MATERIAL PROVIDED:

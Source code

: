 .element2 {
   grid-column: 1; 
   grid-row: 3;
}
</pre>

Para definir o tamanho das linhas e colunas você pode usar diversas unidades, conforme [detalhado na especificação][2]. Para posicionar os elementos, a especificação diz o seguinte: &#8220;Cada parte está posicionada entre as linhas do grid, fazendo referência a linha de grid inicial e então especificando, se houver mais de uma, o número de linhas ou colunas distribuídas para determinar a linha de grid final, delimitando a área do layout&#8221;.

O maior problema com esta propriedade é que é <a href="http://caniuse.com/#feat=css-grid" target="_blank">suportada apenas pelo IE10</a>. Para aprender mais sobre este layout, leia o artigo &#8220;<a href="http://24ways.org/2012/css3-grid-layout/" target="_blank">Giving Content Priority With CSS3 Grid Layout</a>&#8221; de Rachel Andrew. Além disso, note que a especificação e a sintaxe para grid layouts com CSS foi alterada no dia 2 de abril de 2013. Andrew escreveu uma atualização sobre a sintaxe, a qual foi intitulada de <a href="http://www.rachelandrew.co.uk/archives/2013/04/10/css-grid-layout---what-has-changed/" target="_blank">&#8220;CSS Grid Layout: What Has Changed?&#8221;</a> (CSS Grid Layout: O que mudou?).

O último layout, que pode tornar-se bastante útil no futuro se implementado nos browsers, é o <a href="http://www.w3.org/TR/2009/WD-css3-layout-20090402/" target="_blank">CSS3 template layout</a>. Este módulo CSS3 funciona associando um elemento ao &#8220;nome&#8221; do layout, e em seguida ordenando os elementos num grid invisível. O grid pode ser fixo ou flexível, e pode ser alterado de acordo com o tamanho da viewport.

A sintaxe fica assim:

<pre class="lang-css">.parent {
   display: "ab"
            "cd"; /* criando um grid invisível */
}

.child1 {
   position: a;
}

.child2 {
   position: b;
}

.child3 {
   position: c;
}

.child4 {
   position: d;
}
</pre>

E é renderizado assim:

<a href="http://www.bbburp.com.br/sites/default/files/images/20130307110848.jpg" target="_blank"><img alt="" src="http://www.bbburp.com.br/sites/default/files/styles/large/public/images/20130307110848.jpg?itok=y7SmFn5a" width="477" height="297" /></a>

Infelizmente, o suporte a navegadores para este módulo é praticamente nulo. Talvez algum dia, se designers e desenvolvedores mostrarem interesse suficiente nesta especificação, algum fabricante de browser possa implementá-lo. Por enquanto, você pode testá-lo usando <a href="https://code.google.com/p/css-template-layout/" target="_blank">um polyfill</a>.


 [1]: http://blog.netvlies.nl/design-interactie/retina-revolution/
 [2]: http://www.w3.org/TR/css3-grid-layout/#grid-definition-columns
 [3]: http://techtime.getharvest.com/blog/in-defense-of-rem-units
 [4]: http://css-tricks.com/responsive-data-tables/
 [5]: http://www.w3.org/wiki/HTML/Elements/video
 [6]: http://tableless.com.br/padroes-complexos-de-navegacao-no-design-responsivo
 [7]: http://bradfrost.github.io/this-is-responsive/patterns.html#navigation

PROBLEM:
Restate the records from above exactly as they read.

TASK SOLUTION:
Source code

: .element2 {
   grid-column: 1; 
   grid-row: 3;
}
</pre>

Para definir o tamanho das linhas e colunas você pode usar diversas unidades, conforme [detalhado na especificação][2]. Para posicionar os elementos, a especificação diz o seguinte: &#8220;Cada parte está posicionada entre as linhas do grid, fazendo referência a linha de grid inicial e então especificando, se houver mais de uma, o número de linhas ou colunas distribuídas para determinar a linha de grid final, delimitando a área do layout&#8221;.

O maior problema com esta propriedade é que é <a href="http://caniuse.com/#feat=css-grid" target="_blank">suportada apenas pelo IE10</a>. Para aprender mais sobre este layout, leia o artigo &#8220;<a href="http://24ways.org/2012/css3-grid-layout/" target="_blank">Giving Content Priority With CSS3 Grid Layout</a>&#8221; de Rachel Andrew. Além disso, note que a especificação e a sintaxe para grid layouts com CSS foi alterada no dia 2 de abril de 2013. Andrew escreveu uma atualização sobre a sintaxe, a qual foi intitulada de <a href="http://www.rachelandrew.co.uk/archives/2013/04/10/css-grid-layout---what-has-changed/" target="_blank">&#8220;CSS Grid Layout: What Has Changed?&#8221;</a> (CSS Grid Layout: O que mudou?).

O último layout, que pode tornar-se bastante útil no futuro se implementado nos browsers, é o <a href="http://www.w3.org/TR/2009/WD-css3-layout-20090402/" target="_blank">CSS3 template layout</a>. Este módulo CSS3 funciona associando um elemento ao &#8220;nome&#8221; do layout, e em seguida ordenando os elementos num grid invisível. O grid pode ser fixo ou flexível, e pode ser alterado de acordo com o tamanho da viewport.

A sintaxe fica assim:

<pre class="lang-css">.parent {
   display: "ab"
            "cd"; /* criando um grid invisível */
}

.child1 {
   position: a;
}

.child2 {
   position: b;
}

.child3 {
   position: c;
}

.child4 {
   position: d;
}
</pre>

E é renderizado assim:

<a href="http://www.bbburp.com.br/sites/default/files/images/20130307110848.jpg" target="_blank"><img alt="" src="http://www.bbburp.com.br/sites/default/files/styles/large/public/images/20130307110848.jpg?itok=y7SmFn5a" width="477" height="297" /></a>

Infelizmente, o suporte a navegadores para este módulo é praticamente nulo. Talvez algum dia, se designers e desenvolvedores mostrarem interesse suficiente nesta especificação, algum fabricante de browser possa implementá-lo. Por enquanto, você pode testá-lo usando <a href="https://code.google.com/p/css-template-layout/" target="_blank">um polyfill</a>.


 [1]: http://blog.netvlies.nl/design-interactie/retina-revolution/
 [2]: http://www.w3.org/TR/css3-grid-layout/#grid-definition-columns
 [3]: http://techtime.getharvest.com/blog/in-defense-of-rem-units
 [4]: http://css-tricks.com/responsive-data-tables/
 [5]: http://www.w3.org/wiki/HTML/Elements/video
 [6]: http://tableless.com.br/padroes-complexos-de-navegacao-no-design-responsivo
 [7]: http://bradfrost.github.io/this-is-responsive/patterns.html#navigation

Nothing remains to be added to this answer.